5. (18:6) Banden der hel omringden mij, strikken des doods bejegenden mij.
6. (18:7) Als mij bange was, riep ik den HEERE aan, en riep tot mijn God; Hij hoorde mijn stem uit Zijn paleis, en mijn geroep voor Zijn aangezicht kwam in Zijn oren.
7. (18:8) Toen daverde en beefde de aarde, en de gronden der bergen beroerden zich en daverden, omdat Hij ontstoken was.
8. (18:9) Rook ging op van Zijn neus, en een vuur uit Zijn mond verteerde; kolen werden daarvan aangestoken.

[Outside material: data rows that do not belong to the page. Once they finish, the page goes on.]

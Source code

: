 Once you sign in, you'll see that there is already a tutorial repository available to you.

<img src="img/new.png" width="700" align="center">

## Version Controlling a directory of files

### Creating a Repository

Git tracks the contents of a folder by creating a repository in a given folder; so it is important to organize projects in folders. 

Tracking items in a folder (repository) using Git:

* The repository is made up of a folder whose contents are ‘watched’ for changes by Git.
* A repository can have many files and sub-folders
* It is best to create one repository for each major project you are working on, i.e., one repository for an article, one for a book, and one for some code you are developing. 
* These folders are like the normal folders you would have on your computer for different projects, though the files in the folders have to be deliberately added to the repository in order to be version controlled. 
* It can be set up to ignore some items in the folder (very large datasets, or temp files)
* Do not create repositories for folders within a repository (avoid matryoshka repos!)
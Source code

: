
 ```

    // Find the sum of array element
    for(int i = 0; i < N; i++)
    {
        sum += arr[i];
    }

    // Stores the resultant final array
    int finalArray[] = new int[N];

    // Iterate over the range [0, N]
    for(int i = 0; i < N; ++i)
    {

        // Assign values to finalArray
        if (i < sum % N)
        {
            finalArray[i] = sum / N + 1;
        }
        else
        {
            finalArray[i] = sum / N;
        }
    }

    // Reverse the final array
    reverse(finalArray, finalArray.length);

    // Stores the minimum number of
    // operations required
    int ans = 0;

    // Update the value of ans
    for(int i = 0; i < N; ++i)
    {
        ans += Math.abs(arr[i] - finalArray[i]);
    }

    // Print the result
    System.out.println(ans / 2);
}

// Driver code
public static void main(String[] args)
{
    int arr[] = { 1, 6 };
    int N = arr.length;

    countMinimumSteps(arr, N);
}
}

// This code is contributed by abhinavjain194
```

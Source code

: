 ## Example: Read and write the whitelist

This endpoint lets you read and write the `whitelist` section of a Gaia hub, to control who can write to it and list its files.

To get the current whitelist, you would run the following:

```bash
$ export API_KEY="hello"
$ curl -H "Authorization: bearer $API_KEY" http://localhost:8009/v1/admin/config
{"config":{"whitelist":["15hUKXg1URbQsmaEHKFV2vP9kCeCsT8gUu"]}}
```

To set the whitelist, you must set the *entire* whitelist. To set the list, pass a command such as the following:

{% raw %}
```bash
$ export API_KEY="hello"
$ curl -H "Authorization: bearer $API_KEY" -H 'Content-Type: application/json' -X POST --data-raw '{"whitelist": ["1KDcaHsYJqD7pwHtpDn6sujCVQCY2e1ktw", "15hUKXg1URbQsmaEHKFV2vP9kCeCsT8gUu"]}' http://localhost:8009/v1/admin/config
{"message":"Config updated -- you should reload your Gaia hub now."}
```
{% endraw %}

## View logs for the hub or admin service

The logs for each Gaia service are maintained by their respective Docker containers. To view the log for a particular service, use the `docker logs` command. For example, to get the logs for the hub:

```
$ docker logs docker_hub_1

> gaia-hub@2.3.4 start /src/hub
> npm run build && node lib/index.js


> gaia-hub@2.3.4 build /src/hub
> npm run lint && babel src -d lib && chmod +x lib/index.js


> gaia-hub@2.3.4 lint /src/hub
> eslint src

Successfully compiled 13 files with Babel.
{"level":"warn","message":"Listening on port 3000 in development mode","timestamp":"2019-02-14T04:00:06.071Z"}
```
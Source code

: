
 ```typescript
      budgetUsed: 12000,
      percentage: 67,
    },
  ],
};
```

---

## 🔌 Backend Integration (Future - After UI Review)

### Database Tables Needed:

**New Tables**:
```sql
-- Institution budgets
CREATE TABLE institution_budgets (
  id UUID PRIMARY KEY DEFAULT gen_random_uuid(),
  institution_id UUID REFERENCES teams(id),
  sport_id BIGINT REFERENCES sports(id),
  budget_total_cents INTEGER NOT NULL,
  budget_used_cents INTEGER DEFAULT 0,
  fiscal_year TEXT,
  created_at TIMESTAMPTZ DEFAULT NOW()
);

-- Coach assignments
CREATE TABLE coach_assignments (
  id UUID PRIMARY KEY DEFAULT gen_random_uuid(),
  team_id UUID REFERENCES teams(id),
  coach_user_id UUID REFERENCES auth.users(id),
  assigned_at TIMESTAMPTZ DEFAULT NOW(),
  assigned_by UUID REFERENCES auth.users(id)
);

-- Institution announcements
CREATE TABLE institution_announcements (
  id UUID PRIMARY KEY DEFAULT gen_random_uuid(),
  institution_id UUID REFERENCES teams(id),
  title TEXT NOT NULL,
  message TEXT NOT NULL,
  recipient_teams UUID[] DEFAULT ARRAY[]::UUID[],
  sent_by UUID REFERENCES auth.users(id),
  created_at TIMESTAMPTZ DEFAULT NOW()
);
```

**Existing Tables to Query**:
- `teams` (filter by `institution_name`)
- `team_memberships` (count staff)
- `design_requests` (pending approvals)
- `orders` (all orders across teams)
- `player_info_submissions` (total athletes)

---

9. (18:10) En Hij boog den hemel, en daalde neder, en donkerheid was onder Zijn voeten.
10. (18:11) En Hij voer op een cherub, en vloog; ja, Hij vloog snellijk op de vleugelen des winds.
11. (18:12) Duisternis zette Hij tot Zijn verberging; rondom Hem was Zijn tent, duisterheid der wateren, wolken des hemels.
12. (18:13) Van den glans, die voor Hem was, dreven Zijn wolken daarhenen, hagel en vurige kolen.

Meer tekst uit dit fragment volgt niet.